Social Action Party
The Social Action Party, a 1974 offshoot of the Democrat Party, was led by Thai statesman Kukrit Pramoj until he stepped down in December 1985. The party was led thereafter by the former deputy party leader and minister of foreign affairs, Siddhi Savetsila, a retired air chief marshal. More than any other party, the Social Action Party was identified with a free enterprise economy.

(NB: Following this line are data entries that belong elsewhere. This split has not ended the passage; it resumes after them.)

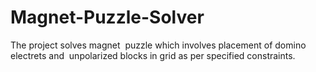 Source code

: # Magnet-Puzzle-Solver
The project solves magnet  puzzle which involves placement of  domino electrets and  unpolarized blocks in grid as per specified constraints.  
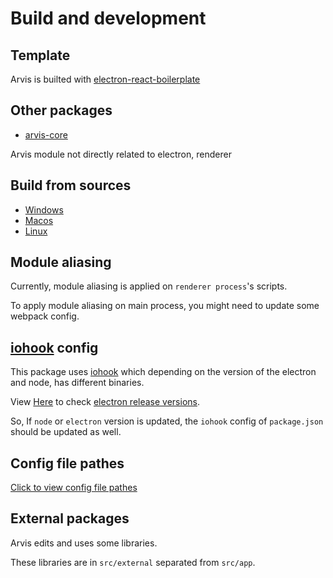 # Build and development

## Template

Arvis is builted with [electron-react-boilerplate](https://github.com/electron-react-boilerplate/electron-react-boilerplate)

## Other packages

- [arvis-core](https://github.com/jopemachine/arvis-core)

Arvis module not directly related to electron, renderer

## Build from sources

- [Windows](https://jopemachine.github.io/arvis-docs/documents/build/build-windows/)
- [Macos](https://jopemachine.github.io/arvis-docs/documents/build/build-macos/)
- [Linux](https://jopemachine.github.io/arvis-docs/documents/build/build-linux/)

## Module aliasing

Currently, module aliasing is applied on `renderer process`'s scripts.

To apply module aliasing on main process, you might need to update some webpack config.

## [iohook](https://github.com/wilix-team/iohook) config

This package uses [iohook](https://github.com/wilix-team/iohook) which depending on the version of the electron and node, has different binaries.

View [Here](https://github.com/electron/releases) to check [electron release versions](https://github.com/electron/releases).

So, If `node` or `electron` version is updated, the `iohook` config of `package.json` should be updated as well.

## Config file pathes

[Click to view config file pathes](https://jopemachine.github.io/arvis-docs/documents/extension-development/advanced/config-file-paths/)

## External packages

Arvis edits and uses some libraries.

These libraries are in `src/external` separated from `src/app`.
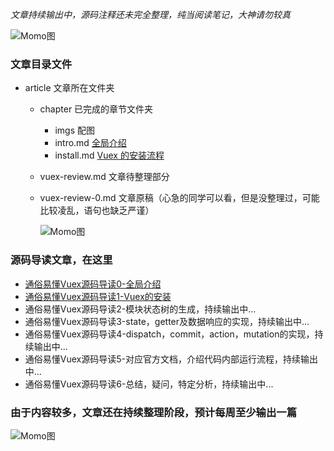 

*文章持续输出中，源码注释还未完全整理，纯当阅读笔记，大神请勿较真*

![Momo图](http://momo-project.b0.upaiyun.com/Assets/VUEX/chapter/imgs/001.png)

### 文章目录文件
- article 文章所在文件夹
  - chapter 已完成的章节文件夹
    - imgs 配图
    - intro.md [全局介绍](https://segmentfault.com/a/1190000016692344)
    - install.md [Vuex 的安装流程](https://segmentfault.com/a/1190000016692486)
  - vuex-review.md 文章待整理部分
  - vuex-review-0.md 文章原稿（心急的同学可以看，但是没整理过，可能比较凌乱，语句也缺乏严谨）

    ![Momo图](http://momo-project.b0.upaiyun.com/Assets/VUEX/chapter/imgs/021.jpg)

### 源码导读文章，在这里
- [通俗易懂Vuex源码导读0-全局介绍](https://segmentfault.com/a/1190000016692344)
- [通俗易懂Vuex源码导读1-Vuex的安装](https://segmentfault.com/a/1190000016692486)
- 通俗易懂Vuex源码导读2-模块状态树的生成，持续输出中...
- 通俗易懂Vuex源码导读3-state，getter及数据响应的实现，持续输出中...
- 通俗易懂Vuex源码导读4-dispatch，commit，action，mutation的实现，持续输出中...
- 通俗易懂Vuex源码导读5-对应官方文档，介绍代码内部运行流程，持续输出中...
- 通俗易懂Vuex源码导读6-总结，疑问，特定分析，持续输出中...


### 由于内容较多，文章还在持续整理阶段，预计每周至少输出一篇
![Momo图](http://momo-project.b0.upaiyun.com/Assets/VUEX/chapter/imgs/022.png)
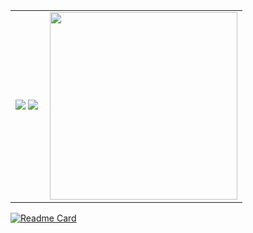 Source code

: <table>
  <tr>
    <td>
<img src="https://github-readme-stats.vercel.app/api?username=NiuBoss123&show_icons=true&icon_color=E91E63&title_color=FB7299&hide_border=true&locale=cn" />
<img src="https://github-readme-stats.vercel.app/api/top-langs/?username=NiuBoss123&layout=compact&title_color=000000&hide_border=true&locale=cn" />  </td>
    <td>
<img src="https://github.com/KawaiiZapic/KawaiiZapic/blob/master/\(.gif?raw=true" align="right" width="300"/> </td>
  </tr>
</table>

[![Readme Card](https://github-readme-stats.vercel.app/api/pin/?username=anuraghazra&repo=github-readme-stats)](https://github.com/anuraghazra/github-readme-stats)
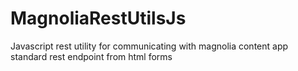 # MagnoliaRestUtilsJs
Javascript rest utility for communicating with magnolia content app standard rest endpoint from html forms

The eventful year of 1986 augured well for the future of party politics. Prem's coalition overcame a minor cabinet crisis, reined in outspoken Arthit, held the third parliamentary election since 1979, and improved the climate for professionalization of the military. At the root of the cabinet crisis was endemic factional strife within the Social Action Party, the senior partner in Prem's four-party coalition. This problem necessitated a cabinet reorganization in January and, worse still, caused the coalition government an embarrassing parliamentary defeat on a routine legislative bill. Facing the certainty of a major parliamentary fight over a motion of no-confidence against his government, Prem consulted King Bhumibol and dissolved the House of Representatives, with an election slated for July 27--eleven months ahead of schedule.

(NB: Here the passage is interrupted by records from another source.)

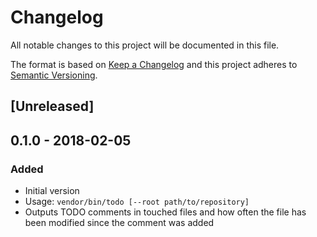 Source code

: # Changelog
All notable changes to this project will be documented in this file.

The format is based on [Keep a Changelog](http://keepachangelog.com/en/1.0.0/)
and this project adheres to [Semantic Versioning](http://semver.org/spec/v2.0.0.html).

## [Unreleased]

## 0.1.0 - 2018-02-05
### Added
- Initial version
- Usage: `vendor/bin/todo [--root path/to/repository]`
- Outputs TODO comments in touched files and how often the file has been modified since the comment was added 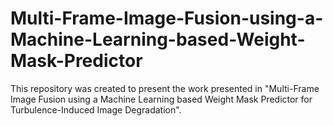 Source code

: # Multi-Frame-Image-Fusion-using-a-Machine-Learning-based-Weight-Mask-Predictor
This repository was created to present the work presented in "Multi-Frame Image Fusion using a Machine Learning based Weight Mask Predictor for Turbulence-Induced Image Degradation". 
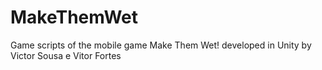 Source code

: # MakeThemWet
 Game scripts of the mobile game Make Them Wet! developed in Unity by Victor Sousa e Vitor Fortes
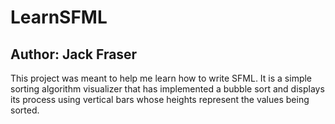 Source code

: # LearnSFML

## Author: Jack Fraser

This project was meant to help me learn how to write SFML. It is a simple
sorting algorithm visualizer that has implemented a bubble sort and displays
its process using vertical bars whose heights represent the values being
sorted.

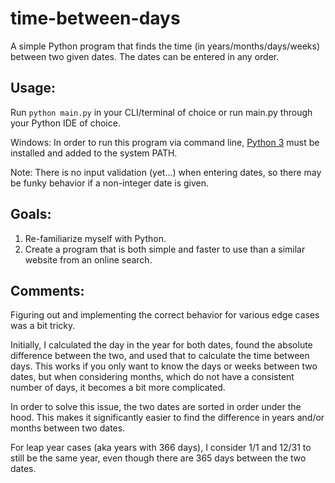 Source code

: # time-between-days

A simple Python program that finds the time (in years/months/days/weeks) between two given dates. The dates can be entered in any order.

## Usage: 

Run `python main.py` in your CLI/terminal of choice or run main.py through your Python IDE of choice.

Windows: In order to run this program via command line, [Python 3](https://www.python.org/downloads/) must be installed and added to the system PATH.

Note: There is no input validation (yet...) when entering dates, so there may be funky behavior if a non-integer date is given.

## Goals:

1. Re-familiarize myself with Python.
2. Create a program that is both simple and faster to use than a similar website from an online search.

## Comments:

Figuring out and implementing the correct behavior for various edge cases was a bit tricky.

Initially, I calculated the day in the year for both dates, found the absolute difference between the two, and used 
that to calculate the time between days. This works if you only want to know the days or weeks between two dates, but
when considering months, which do not have a consistent number of days, it becomes a bit more complicated.

In order to solve this issue, the two dates are sorted in order under the hood. This makes it significantly easier to find 
the difference in years and/or months between two dates. 

For leap year cases (aka years with 366 days), I consider 1/1 and 12/31 to still be the same year, even though 
there are 365 days between the two dates. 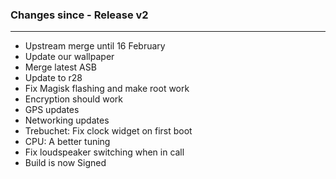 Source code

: ### Changes since - Release v2

---------------------------------------------------
* Upstream merge until 16 February
* Update our wallpaper
* Merge latest ASB
* Update to r28
* Fix Magisk flashing and make root work
* Encryption should work
* GPS updates
* Networking updates
* Trebuchet: Fix clock widget on first boot
* CPU: A better tuning
* Fix loudspeaker switching when in call
* Build is now Signed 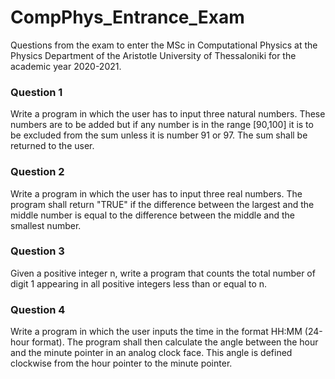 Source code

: # CompPhys_Entrance_Exam

Questions from the exam to enter the MSc in Computational Physics at the Physics Department of the Aristotle University of Thessaloniki for the academic year 2020-2021.

### Question 1

Write a program in which the user has to input three natural numbers. These numbers are to be added but if any number is in the range [90,100] it is to be excluded from the sum unless it is number 91 or 97. The sum shall be returned to the user.

### Question 2

Write a program in which the user has to input three real numbers. The program shall return "TRUE" if the difference between the largest and the middle number is equal to the difference between the middle and the smallest number.

### Question 3

Given a positive integer n, write a program that counts the total number of digit 1 appearing in all positive integers less than or equal to n.

### Question 4

Write a program in which the user inputs the time in the format HH:MM (24-hour format). The program shall then calculate the angle between the hour and the minute pointer in an analog clock face. This angle is defined clockwise from the hour pointer to the minute pointer.  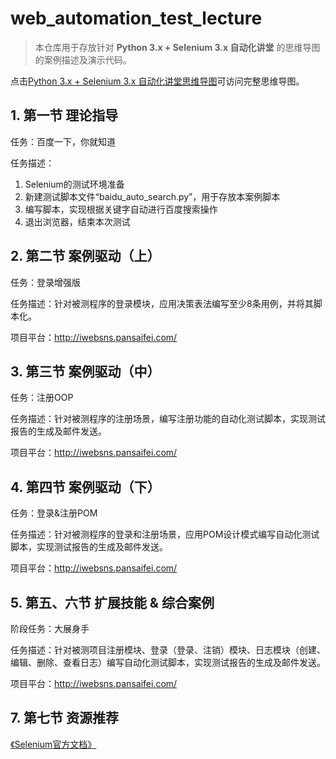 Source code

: # web_automation_test_lecture

> 本仓库用于存放针对 **Python 3.x + Selenium 3.x 自动化讲堂** 的思维导图的案例描述及演示代码。

点击[Python 3.x + Selenium 3.x 自动化讲堂思维导图](https://www.processon.com/u/5ac6d735e4b00dc8a02f3113/profile#pc)可访问完整思维导图。

## 1. 第一节 理论指导

任务：百度一下，你就知道

任务描述：

1. Selenium的测试环境准备
2. 新建测试脚本文件“baidu_auto_search.py”，用于存放本案例脚本
3. 编写脚本，实现根据关键字自动进行百度搜索操作
4. 退出浏览器，结束本次测试

## 2. 第二节 案例驱动（上）

任务：登录增强版

任务描述：针对被测程序的登录模块，应用决策表法编写至少8条用例，并将其脚本化。

项目平台：http://iwebsns.pansaifei.com/

## 3. 第三节 案例驱动（中）

任务：注册OOP

任务描述：针对被测程序的注册场景，编写注册功能的自动化测试脚本，实现测试报告的生成及邮件发送。

项目平台：http://iwebsns.pansaifei.com/

## 4. 第四节 案例驱动（下）

任务：登录&注册POM

任务描述：针对被测程序的登录和注册场景，应用POM设计模式编写自动化测试脚本，实现测试报告的生成及邮件发送。

项目平台：http://iwebsns.pansaifei.com/

## 5. 第五、六节 扩展技能 & 综合案例

阶段任务：大展身手

任务描述：针对被测项目注册模块、登录（登录、注销）模块、日志模块（创建、编辑、删除、查看日志）编写自动化测试脚本，实现测试报告的生成及邮件发送。

项目平台：http://iwebsns.pansaifei.com/

## 7. 第七节 资源推荐

[《Selenium官方文档》](https://www.selenium.dev/selenium/docs/api/py/index.html)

In the 1986 election, the party suffered a severe loss, brought on in no small part by its own internal strife. In May 1986, a splinter faction led by seventy-four-year- old Boontheng Thongsawasdi formed the United Democracy Party with financial support from big business--amid a spate of rumors that General Arthit was also among the party's behind-the scenes backers. In the July 1986 election and afterward, the United Democracy Party was outspokenly critical of the Prem administration.
The five junior coalition parties -- Phumjai Thai (PJT), Chart Thai Pattana (CTP), Puea Phaendin, Ruam Jai Thai Chat Pattana, and the Social Action Party -- filed a single motion with House Speaker Chai Chidchob on 03 February 2010 to amend the constitution. The motion would adjust two separate articles in the constitution. The first proposed amendment, to Article 94, would change the electoral system from multi-seat to single-seat constituencies, a move that most experts believe would benefit smaller parties in parliamentary elections. The second proposal, which also enjoys the support of the Democrat Party, would change Article 190 to clarify which international agreements needed parliamentary approval.